**WHAT THE TASK ASKS:**
Which lines of the records contain the word "velocity"? Show each of them.

**Saved entries:**
━━━━━━━━━━

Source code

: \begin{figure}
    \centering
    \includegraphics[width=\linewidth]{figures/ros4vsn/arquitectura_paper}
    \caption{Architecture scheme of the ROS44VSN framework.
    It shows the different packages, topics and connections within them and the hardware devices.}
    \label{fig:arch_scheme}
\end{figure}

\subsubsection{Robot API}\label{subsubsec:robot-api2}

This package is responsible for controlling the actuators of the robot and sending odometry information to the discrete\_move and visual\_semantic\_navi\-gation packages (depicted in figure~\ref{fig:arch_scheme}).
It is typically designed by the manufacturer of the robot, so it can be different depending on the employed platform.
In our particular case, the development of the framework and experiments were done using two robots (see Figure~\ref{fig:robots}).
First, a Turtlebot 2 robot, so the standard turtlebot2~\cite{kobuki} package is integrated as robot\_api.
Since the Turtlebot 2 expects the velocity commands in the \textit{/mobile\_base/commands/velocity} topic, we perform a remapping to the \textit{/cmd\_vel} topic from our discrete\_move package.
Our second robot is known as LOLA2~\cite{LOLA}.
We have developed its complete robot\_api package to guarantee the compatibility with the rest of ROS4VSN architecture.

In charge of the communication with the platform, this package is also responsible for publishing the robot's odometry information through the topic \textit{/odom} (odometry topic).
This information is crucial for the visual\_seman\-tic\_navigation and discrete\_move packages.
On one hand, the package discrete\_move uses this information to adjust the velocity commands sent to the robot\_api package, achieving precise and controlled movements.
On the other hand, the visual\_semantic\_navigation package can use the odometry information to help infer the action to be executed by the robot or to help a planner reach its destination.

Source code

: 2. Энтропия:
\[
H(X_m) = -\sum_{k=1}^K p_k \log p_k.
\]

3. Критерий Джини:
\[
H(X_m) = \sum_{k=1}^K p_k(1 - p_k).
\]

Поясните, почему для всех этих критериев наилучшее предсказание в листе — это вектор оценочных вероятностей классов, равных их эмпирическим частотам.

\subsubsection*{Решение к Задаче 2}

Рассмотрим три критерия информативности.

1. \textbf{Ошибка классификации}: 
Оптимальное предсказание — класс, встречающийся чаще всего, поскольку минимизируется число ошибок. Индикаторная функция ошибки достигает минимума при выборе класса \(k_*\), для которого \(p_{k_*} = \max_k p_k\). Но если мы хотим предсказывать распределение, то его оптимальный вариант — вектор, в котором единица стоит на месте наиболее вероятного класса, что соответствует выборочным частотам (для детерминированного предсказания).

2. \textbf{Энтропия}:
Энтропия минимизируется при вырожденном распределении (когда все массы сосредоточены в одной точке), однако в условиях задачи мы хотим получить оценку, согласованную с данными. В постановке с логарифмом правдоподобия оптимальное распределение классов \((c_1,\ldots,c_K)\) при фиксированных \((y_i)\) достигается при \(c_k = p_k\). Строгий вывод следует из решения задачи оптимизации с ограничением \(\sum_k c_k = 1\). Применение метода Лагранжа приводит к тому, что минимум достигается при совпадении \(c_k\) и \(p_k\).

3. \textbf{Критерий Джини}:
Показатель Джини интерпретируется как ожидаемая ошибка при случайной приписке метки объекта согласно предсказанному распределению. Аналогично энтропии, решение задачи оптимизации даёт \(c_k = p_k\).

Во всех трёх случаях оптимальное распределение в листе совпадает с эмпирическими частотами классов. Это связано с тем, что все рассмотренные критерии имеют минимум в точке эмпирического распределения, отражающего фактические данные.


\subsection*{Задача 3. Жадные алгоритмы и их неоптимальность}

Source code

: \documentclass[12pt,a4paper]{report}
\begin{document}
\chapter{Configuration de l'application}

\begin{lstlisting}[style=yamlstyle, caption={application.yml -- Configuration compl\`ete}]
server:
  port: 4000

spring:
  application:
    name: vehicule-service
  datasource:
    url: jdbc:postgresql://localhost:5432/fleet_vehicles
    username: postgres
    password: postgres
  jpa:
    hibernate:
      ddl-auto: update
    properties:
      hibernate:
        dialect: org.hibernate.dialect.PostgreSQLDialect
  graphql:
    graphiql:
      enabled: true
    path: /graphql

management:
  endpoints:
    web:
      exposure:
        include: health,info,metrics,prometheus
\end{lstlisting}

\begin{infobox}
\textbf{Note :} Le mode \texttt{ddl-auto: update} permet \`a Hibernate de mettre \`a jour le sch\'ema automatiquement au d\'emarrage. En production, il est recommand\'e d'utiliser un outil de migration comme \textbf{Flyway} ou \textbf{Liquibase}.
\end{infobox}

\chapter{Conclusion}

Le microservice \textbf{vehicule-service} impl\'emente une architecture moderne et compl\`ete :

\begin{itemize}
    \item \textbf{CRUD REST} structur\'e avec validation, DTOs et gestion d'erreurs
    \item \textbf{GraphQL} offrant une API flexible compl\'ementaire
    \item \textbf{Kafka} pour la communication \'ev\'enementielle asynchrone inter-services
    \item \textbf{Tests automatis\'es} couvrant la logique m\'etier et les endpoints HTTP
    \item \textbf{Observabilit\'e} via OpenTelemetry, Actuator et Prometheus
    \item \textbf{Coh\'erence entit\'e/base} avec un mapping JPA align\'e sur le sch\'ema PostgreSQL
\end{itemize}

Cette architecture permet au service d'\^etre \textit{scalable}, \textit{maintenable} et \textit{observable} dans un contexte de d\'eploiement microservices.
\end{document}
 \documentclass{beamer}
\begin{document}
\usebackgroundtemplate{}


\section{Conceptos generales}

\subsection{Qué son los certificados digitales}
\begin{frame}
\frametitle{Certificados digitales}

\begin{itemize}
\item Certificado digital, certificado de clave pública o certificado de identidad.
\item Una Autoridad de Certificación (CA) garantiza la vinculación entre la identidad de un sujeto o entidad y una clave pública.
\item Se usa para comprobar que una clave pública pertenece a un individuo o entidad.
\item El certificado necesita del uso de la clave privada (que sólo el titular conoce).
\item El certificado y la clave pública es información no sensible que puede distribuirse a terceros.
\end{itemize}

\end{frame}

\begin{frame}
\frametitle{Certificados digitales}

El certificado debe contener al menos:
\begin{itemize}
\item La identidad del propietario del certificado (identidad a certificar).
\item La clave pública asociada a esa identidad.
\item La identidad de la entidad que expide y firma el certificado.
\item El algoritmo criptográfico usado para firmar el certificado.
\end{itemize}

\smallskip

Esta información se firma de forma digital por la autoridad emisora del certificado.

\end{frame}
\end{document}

━━━━━━━━━━

**EXPECTED OUTPUT:**
Since the Turtlebot 2 expects the velocity commands in the \textit{/mobile\_base/commands/velocity} topic, we perform a remapping to the \textit{/cmd\_vel} topic from our discrete\_move package.
On one hand, the package discrete\_move uses this information to adjust the velocity commands sent to the robot\_api package, achieving precise and controlled movements.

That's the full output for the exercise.